Material for the task →
============
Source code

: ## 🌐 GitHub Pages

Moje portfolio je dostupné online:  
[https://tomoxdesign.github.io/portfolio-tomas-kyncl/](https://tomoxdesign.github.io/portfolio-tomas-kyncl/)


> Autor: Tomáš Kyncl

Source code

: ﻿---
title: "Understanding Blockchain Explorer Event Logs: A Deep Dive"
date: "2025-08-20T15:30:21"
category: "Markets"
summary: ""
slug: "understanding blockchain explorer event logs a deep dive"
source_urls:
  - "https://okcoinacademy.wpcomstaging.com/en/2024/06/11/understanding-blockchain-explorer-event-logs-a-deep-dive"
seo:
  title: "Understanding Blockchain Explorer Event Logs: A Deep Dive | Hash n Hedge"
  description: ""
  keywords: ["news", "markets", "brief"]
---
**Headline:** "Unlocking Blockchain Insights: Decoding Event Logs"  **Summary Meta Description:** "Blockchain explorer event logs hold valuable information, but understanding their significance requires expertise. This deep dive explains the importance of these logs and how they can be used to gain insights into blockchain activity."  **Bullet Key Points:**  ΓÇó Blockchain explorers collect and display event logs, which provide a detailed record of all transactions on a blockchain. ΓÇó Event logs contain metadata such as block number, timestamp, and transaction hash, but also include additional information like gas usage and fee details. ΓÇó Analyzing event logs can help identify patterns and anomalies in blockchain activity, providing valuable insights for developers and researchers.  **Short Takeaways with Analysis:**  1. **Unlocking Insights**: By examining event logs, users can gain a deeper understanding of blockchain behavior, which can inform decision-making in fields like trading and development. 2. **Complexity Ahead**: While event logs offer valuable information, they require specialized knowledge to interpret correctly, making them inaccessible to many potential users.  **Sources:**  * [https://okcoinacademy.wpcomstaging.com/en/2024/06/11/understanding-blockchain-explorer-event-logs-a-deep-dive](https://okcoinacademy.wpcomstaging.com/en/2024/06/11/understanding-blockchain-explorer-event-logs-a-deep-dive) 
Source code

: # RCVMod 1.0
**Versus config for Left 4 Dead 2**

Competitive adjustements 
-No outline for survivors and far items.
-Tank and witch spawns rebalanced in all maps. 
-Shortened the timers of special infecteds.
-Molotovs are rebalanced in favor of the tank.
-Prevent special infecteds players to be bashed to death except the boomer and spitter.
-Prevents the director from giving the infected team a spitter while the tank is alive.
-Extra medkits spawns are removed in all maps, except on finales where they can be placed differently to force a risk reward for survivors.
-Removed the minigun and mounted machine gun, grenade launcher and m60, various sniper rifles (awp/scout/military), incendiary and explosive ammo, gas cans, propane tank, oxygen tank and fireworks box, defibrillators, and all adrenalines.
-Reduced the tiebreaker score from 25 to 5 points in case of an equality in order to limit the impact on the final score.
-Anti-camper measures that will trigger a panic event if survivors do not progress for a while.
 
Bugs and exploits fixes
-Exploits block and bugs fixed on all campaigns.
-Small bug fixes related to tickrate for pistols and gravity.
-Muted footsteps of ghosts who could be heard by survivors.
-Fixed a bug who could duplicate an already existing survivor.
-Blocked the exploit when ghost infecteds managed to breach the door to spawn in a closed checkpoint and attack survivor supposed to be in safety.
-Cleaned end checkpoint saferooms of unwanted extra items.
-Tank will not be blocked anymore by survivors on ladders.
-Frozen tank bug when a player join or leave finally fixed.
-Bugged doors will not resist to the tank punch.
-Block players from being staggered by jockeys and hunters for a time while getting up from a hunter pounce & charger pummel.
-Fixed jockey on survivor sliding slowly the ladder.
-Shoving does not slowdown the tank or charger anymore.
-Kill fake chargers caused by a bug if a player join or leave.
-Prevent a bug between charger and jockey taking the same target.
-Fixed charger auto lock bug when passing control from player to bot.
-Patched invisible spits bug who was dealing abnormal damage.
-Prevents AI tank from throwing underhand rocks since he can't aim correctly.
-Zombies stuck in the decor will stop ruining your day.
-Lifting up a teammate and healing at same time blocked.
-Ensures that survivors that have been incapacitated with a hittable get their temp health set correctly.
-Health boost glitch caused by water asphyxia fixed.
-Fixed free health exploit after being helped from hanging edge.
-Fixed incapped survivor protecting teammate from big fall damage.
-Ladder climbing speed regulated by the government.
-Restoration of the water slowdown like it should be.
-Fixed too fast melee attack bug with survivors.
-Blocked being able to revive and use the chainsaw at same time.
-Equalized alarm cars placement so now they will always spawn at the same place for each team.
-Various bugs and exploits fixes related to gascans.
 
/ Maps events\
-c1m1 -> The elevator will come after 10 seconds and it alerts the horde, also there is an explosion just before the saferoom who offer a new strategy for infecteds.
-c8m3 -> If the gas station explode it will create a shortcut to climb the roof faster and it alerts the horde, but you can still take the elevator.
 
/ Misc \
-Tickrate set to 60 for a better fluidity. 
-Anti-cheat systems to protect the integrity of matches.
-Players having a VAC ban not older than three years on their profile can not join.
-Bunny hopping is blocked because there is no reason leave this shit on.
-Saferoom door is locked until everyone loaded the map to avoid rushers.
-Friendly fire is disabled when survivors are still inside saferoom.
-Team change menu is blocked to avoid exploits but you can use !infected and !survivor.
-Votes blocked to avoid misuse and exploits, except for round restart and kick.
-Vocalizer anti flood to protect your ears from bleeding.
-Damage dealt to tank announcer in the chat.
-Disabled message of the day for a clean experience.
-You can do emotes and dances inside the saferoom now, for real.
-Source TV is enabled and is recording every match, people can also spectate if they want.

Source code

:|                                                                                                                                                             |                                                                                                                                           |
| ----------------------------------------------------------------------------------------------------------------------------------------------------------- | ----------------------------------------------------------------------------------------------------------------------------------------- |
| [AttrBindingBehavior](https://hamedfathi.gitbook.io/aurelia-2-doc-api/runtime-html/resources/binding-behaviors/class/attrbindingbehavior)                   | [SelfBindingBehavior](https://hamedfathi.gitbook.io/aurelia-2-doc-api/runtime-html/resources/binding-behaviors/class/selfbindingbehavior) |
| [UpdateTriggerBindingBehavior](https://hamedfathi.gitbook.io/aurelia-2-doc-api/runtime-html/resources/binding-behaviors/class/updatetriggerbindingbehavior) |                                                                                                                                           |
============
Exercise objective → Find the lines in the records that contain the word "items", then copy every one of them.

The answer →
-No outline for survivors and far items.
-Cleaned end checkpoint saferooms of unwanted extra items.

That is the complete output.